-- Opening Marker --

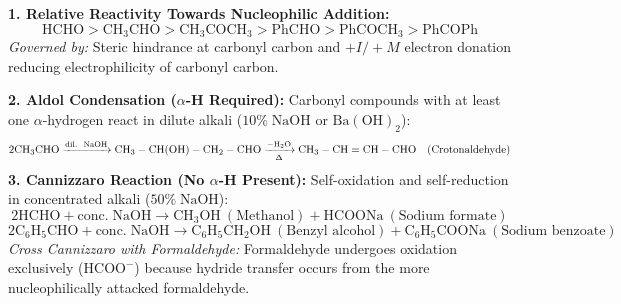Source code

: \documentclass[10pt,a4paper]{article}
\begin{document}
\begin{formulabox}
\textbf{1. Relative Reactivity Towards Nucleophilic Addition:}
\begin{equation}
  \mathrm{HCHO} > \mathrm{CH_3CHO} > \mathrm{CH_3COCH_3} > \mathrm{PhCHO} > \mathrm{PhCOCH_3} > \mathrm{PhCOPh}
\end{equation}
\textit{Governed by:} Steric hindrance at carbonyl carbon and $+I / +M$ electron donation reducing electrophilicity of carbonyl carbon.

\textbf{2. Aldol Condensation ($\alpha$-H Required):}
Carbonyl compounds with at least one $\alpha$-hydrogen react in dilute alkali ($10\%\; \mathrm{NaOH}$ or $\mathrm{Ba(OH)}_2$):
\begin{equation}
  2\mathrm{CH_3CHO} \xrightarrow{\text{dil.\; NaOH}} \mathrm{CH_3-CH(OH)-CH_2-CHO} \xrightarrow[\Delta]{-\mathrm{H_2O}} \mathrm{CH_3-CH=CH-CHO} \quad (\text{Crotonaldehyde})
\end{equation}
\textbf{3. Cannizzaro Reaction (No $\alpha$-H Present):}
Self-oxidation and self-reduction in concentrated alkali ($50\%\; \mathrm{NaOH}$):
\begin{equation}
  2\mathrm{HCHO} + \mathrm{conc.\; NaOH} \longrightarrow \mathrm{CH_3OH} \ (\text{Methanol}) + \mathrm{HCOONa} \ (\text{Sodium formate})
\end{equation}
\begin{equation}
  2\mathrm{C_6H_5CHO} + \mathrm{conc.\; NaOH} \longrightarrow \mathrm{C_6H_5CH_2OH} \ (\text{Benzyl alcohol}) + \mathrm{C_6H_5COONa} \ (\text{Sodium benzoate})
\end{equation}
\textit{Cross Cannizzaro with Formaldehyde:} Formaldehyde undergoes oxidation exclusively ($\mathrm{HCOO}^-$) because hydride transfer occurs from the more nucleophilically attacked formaldehyde.
\end{formulabox}
\end{document}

-- Closing Marker --

ASSIGNMENT:
I need every line from the material that contains the word "Cannizzaro".

ANSWER TO THE PROBLEM:
\textbf{3. Cannizzaro Reaction (No $\alpha$-H Present):}
\textit{Cross Cannizzaro with Formaldehyde:} Formaldehyde undergoes oxidation exclusively ($\mathrm{HCOO}^-$) because hydride transfer occurs from the more nucleophilically attacked formaldehyde.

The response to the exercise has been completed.